Wednesday, April 13, 2011

Cassandra's Dream

There is a different feeling to Cassandra's Dream that I couldn't quite identify at first. Something new for Woody Allen. I thought it was the English locale, but this was his third movie there. I finally figured out what it was: the score. I'm pretty sure this was his first film with new music scored for it, and by Philip Glass no less.

"I think it's a very moral play [or film]... about evil, about fate. I do think that the writing is very pessimistic. And all that stuff about life being a tragic experience."
"I think we make our own fate," Ewan McGregor says. "I believe that."

Ewan McGregor and Colin Farrell are two sides of the same coin. They're both in need of help. But where Ewan wants to springboard a new career and love life, Colin needs to dig himself out of bad gambling debts. The themes of chance, luck and fate are all tightly interwoven so that the seemingly only window for freedom is the very means of entrapment.

Their uncle is the family benefactor who is always at hand to improve the lives of his family. And now, when they need him more than ever, he needs them as well to get himself out of some very serious trouble. It's a kind of Hitchcockian quid pro quo scenario.

But because Colin is the dark side of the force, his brooding undoes him. He is racked with guilt until he forces a confrontation, pitting the sides of the coin against each other.

This seems a companion piece to Match Point. It is tonally and thematically similar with the lighter, creamier Scoop sandwiched in the middle.

Sunday, April 10, 2011

Scoop

Joe Strombel is a journalist who's just gotten the scoop of a lifetime. The only problem is, he's dead.

On the other side of the grave he gets a tip that Peter Lyman, famous and politically-aspiring son of Lord Lyman, may very well be the as-yet-uncaught Tarot card killer.

This movie may be full of improbabilities, but I still like it. I'm not just talking about the beyond the grave stuff. First: why is Scarlett Johansson hanging out with a magician? Second: besides that it's Scarlett Johannsson, it is a little unlikely that Peter would just happen to fall in love with her.

This isn't one of Woody Allen's serious movies, nor does it plumb his personal relationships or neuroses. It's just a good old fashioned murder mystery.

Monday, April 4, 2011

Match Point

Woody Allen returns to the theme of Crimes and Misdemeanors: a man kills his mistress because he can't leave a wife he doesn't love. "Despair is the path of least resistance."

Every flaw I saw in Crimes and Misdemeanors was tightened for Match Point. It was more subtle if maybe a little too drawn out.

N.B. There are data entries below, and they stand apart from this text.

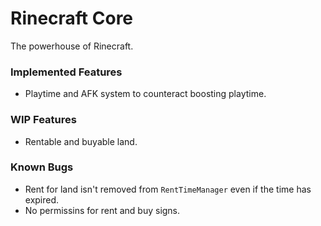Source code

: # Rinecraft Core
The powerhouse of Rinecraft.

### Implemented Features
* Playtime and AFK system to counteract boosting playtime.

### WIP Features
* Rentable and buyable land.

### Known Bugs
* Rent for land isn't removed from `RentTimeManager` even if the time has expired.
* No permissins for rent and buy signs.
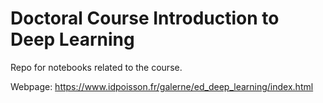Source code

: # Doctoral Course Introduction to Deep Learning

Repo for notebooks related to the course.

Webpage: https://www.idpoisson.fr/galerne/ed_deep_learning/index.html
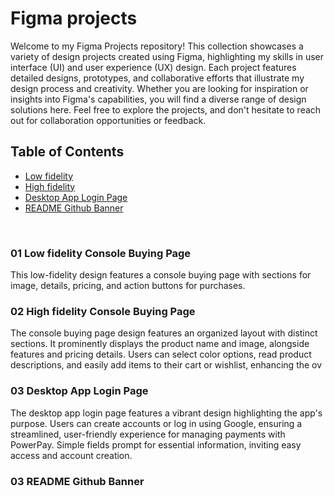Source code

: # Figma projects

Welcome to my Figma Projects repository! This collection showcases a variety of design projects created using Figma, highlighting my skills in user interface (UI) and user experience (UX) design. Each project features detailed designs, prototypes, and collaborative efforts that illustrate my design process and creativity. Whether you are looking for inspiration or insights into Figma's capabilities, you will find a diverse range of design solutions here. Feel free to explore the projects, and don't hesitate to reach out for collaboration opportunities or feedback. 


## Table of Contents
- [Low fidelity](#Low-fidelity-Console-Buying-Page)
- [High fidelity](#High-fidelity-Console-Buying-Page)
- [Desktop App Login Page](#Desktop-App-Login-Page)
- [README Github Banner](#README-Github-Banner)

<br>

### 01 Low fidelity Console Buying Page
This low-fidelity design features a console buying page with sections for image, details, pricing, and action buttons for purchases.



### 02  High fidelity Console Buying Page
The console buying page design features an organized layout with distinct sections. It prominently displays the product name and image, alongside features and pricing details. Users can select color options, read product descriptions, and easily add items to their cart or wishlist, enhancing the ov


### 03  Desktop App Login Page
The desktop app login page features a vibrant design highlighting the app's purpose. Users can create accounts or log in using Google, ensuring a streamlined, user-friendly experience for managing payments with PowerPay. Simple fields prompt for essential information, inviting easy access and account creation.


### 03  README Github Banner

Jonathan Rhys Meyers never made it successfully as a tennis pro because, as one of his opponents pointed out, the ball fell too often on his side of the net. Luck, Jonathan would call it, or the lack of it. But it is this very failure of his that makes the difference in the end. What is unlucky in one situation might be lucky in another. Coming right after Melinda and Melinda, Match Point seems a much better contemplation on how one moment could be considered either tragic or, if not comic, at least lucky.

This is Woody's first serious movie in thirteen years and I think he really made the most of it.